• Exercise:
The answer should consist of each line from the data below that includes "Models".

Dataset entries
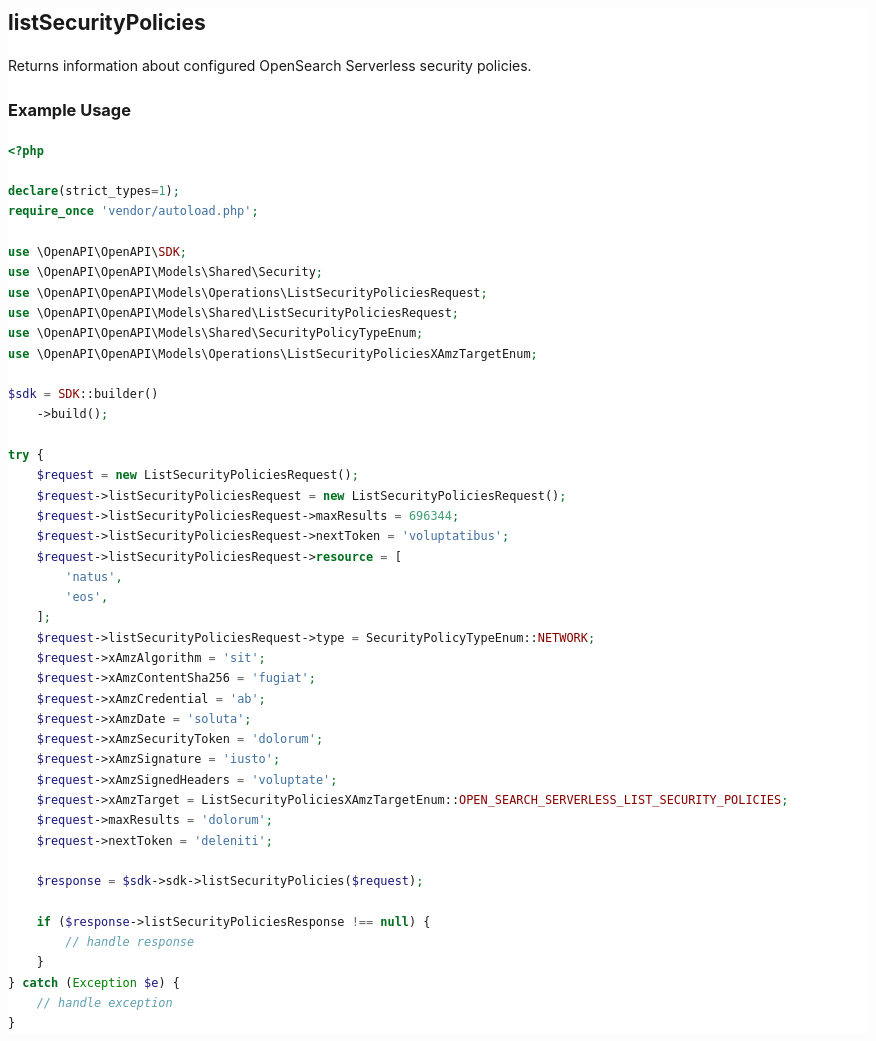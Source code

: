 ## listSecurityPolicies

Returns information about configured OpenSearch Serverless security policies.

### Example Usage

```php
<?php

declare(strict_types=1);
require_once 'vendor/autoload.php';

use \OpenAPI\OpenAPI\SDK;
use \OpenAPI\OpenAPI\Models\Shared\Security;
use \OpenAPI\OpenAPI\Models\Operations\ListSecurityPoliciesRequest;
use \OpenAPI\OpenAPI\Models\Shared\ListSecurityPoliciesRequest;
use \OpenAPI\OpenAPI\Models\Shared\SecurityPolicyTypeEnum;
use \OpenAPI\OpenAPI\Models\Operations\ListSecurityPoliciesXAmzTargetEnum;

$sdk = SDK::builder()
    ->build();

try {
    $request = new ListSecurityPoliciesRequest();
    $request->listSecurityPoliciesRequest = new ListSecurityPoliciesRequest();
    $request->listSecurityPoliciesRequest->maxResults = 696344;
    $request->listSecurityPoliciesRequest->nextToken = 'voluptatibus';
    $request->listSecurityPoliciesRequest->resource = [
        'natus',
        'eos',
    ];
    $request->listSecurityPoliciesRequest->type = SecurityPolicyTypeEnum::NETWORK;
    $request->xAmzAlgorithm = 'sit';
    $request->xAmzContentSha256 = 'fugiat';
    $request->xAmzCredential = 'ab';
    $request->xAmzDate = 'soluta';
    $request->xAmzSecurityToken = 'dolorum';
    $request->xAmzSignature = 'iusto';
    $request->xAmzSignedHeaders = 'voluptate';
    $request->xAmzTarget = ListSecurityPoliciesXAmzTargetEnum::OPEN_SEARCH_SERVERLESS_LIST_SECURITY_POLICIES;
    $request->maxResults = 'dolorum';
    $request->nextToken = 'deleniti';

    $response = $sdk->sdk->listSecurityPolicies($request);

    if ($response->listSecurityPoliciesResponse !== null) {
        // handle response
    }
} catch (Exception $e) {
    // handle exception
}
```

• Result of this task:
use \OpenAPI\OpenAPI\Models\Shared\Security;
use \OpenAPI\OpenAPI\Models\Operations\ListSecurityPoliciesRequest;
use \OpenAPI\OpenAPI\Models\Shared\ListSecurityPoliciesRequest;
use \OpenAPI\OpenAPI\Models\Shared\SecurityPolicyTypeEnum;
use \OpenAPI\OpenAPI\Models\Operations\ListSecurityPoliciesXAmzTargetEnum;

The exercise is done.